Prompt:
The text of every record, exactly as given and with no pictures, should be your output.
━━ Stored data ━━
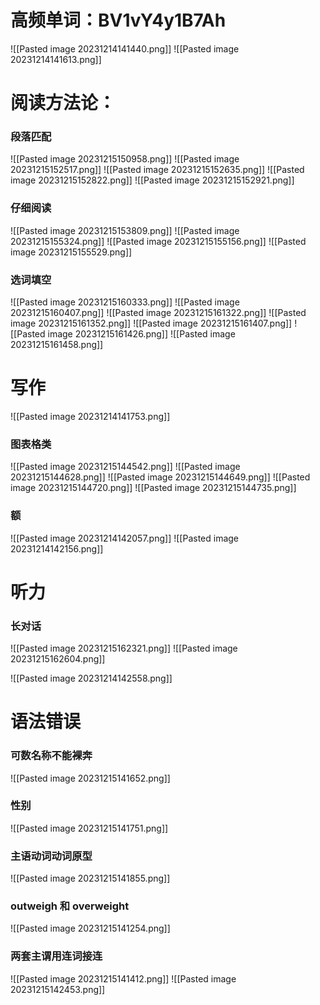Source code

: # 高频单词：BV1vY4y1B7Ah
![[Pasted image 20231214141440.png]]
![[Pasted image 20231214141613.png]]
# 阅读方法论：
### 段落匹配
![[Pasted image 20231215150958.png]]
![[Pasted image 20231215152517.png]]
![[Pasted image 20231215152635.png]]
![[Pasted image 20231215152822.png]]
![[Pasted image 20231215152921.png]]
### 仔细阅读
![[Pasted image 20231215153809.png]]
![[Pasted image 20231215155324.png]]
![[Pasted image 20231215155156.png]]
![[Pasted image 20231215155529.png]]

### 选词填空
![[Pasted image 20231215160333.png]]
![[Pasted image 20231215160407.png]]
![[Pasted image 20231215161322.png]]
![[Pasted image 20231215161352.png]]
![[Pasted image 20231215161407.png]]
![[Pasted image 20231215161426.png]]
![[Pasted image 20231215161458.png]]

# 写作
![[Pasted image 20231214141753.png]]
### 图表格类
![[Pasted image 20231215144542.png]]
![[Pasted image 20231215144628.png]]
![[Pasted image 20231215144649.png]]
![[Pasted image 20231215144720.png]]
![[Pasted image 20231215144735.png]]
### 额
![[Pasted image 20231214142057.png]]
![[Pasted image 20231214142156.png]]
#  听力
### 长对话
![[Pasted image 20231215162321.png]]
![[Pasted image 20231215162604.png]]

![[Pasted image 20231214142558.png]]
# 语法错误
### 可数名称不能裸奔
![[Pasted image 20231215141652.png]]
### 性别
![[Pasted image 20231215141751.png]]
### 主语动词动词原型
![[Pasted image 20231215141855.png]]
### outweigh 和 overweight
![[Pasted image 20231215141254.png]]
###  两套主谓用连词接连
![[Pasted image 20231215141412.png]]
![[Pasted image 20231215142453.png]]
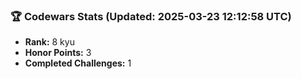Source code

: ### 🏆 Codewars Stats (Updated: 2025-03-23 12:12:58 UTC)

- **Rank:** 8 kyu
- **Honor Points:** 3
- **Completed Challenges:** 1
━━━
Expected answer:
Source code

: # 高频单词：BV1vY4y1B7Ah
![[Pasted image 20231214141440.png]]
![[Pasted image 20231214141613.png]]
# 阅读方法论：
### 段落匹配
![[Pasted image 20231215150958.png]]
![[Pasted image 20231215152517.png]]
![[Pasted image 20231215152635.png]]
![[Pasted image 20231215152822.png]]
![[Pasted image 20231215152921.png]]
### 仔细阅读
![[Pasted image 20231215153809.png]]
![[Pasted image 20231215155324.png]]
![[Pasted image 20231215155156.png]]
![[Pasted image 20231215155529.png]]

### 选词填空
![[Pasted image 20231215160333.png]]
![[Pasted image 20231215160407.png]]
![[Pasted image 20231215161322.png]]
![[Pasted image 20231215161352.png]]
![[Pasted image 20231215161407.png]]
![[Pasted image 20231215161426.png]]
![[Pasted image 20231215161458.png]]

# 写作
![[Pasted image 20231214141753.png]]
### 图表格类
![[Pasted image 20231215144542.png]]
![[Pasted image 20231215144628.png]]
![[Pasted image 20231215144649.png]]
![[Pasted image 20231215144720.png]]
![[Pasted image 20231215144735.png]]
### 额
![[Pasted image 20231214142057.png]]
![[Pasted image 20231214142156.png]]
#  听力
### 长对话
![[Pasted image 20231215162321.png]]
![[Pasted image 20231215162604.png]]

![[Pasted image 20231214142558.png]]
# 语法错误
### 可数名称不能裸奔
![[Pasted image 20231215141652.png]]
### 性别
![[Pasted image 20231215141751.png]]
### 主语动词动词原型
![[Pasted image 20231215141855.png]]
### outweigh 和 overweight
![[Pasted image 20231215141254.png]]
###  两套主谓用连词接连
![[Pasted image 20231215141412.png]]
![[Pasted image 20231215142453.png]]
Source code

: ### 🏆 Codewars Stats (Updated: 2025-03-23 12:12:58 UTC)

- **Rank:** 8 kyu
- **Honor Points:** 3
- **Completed Challenges:** 1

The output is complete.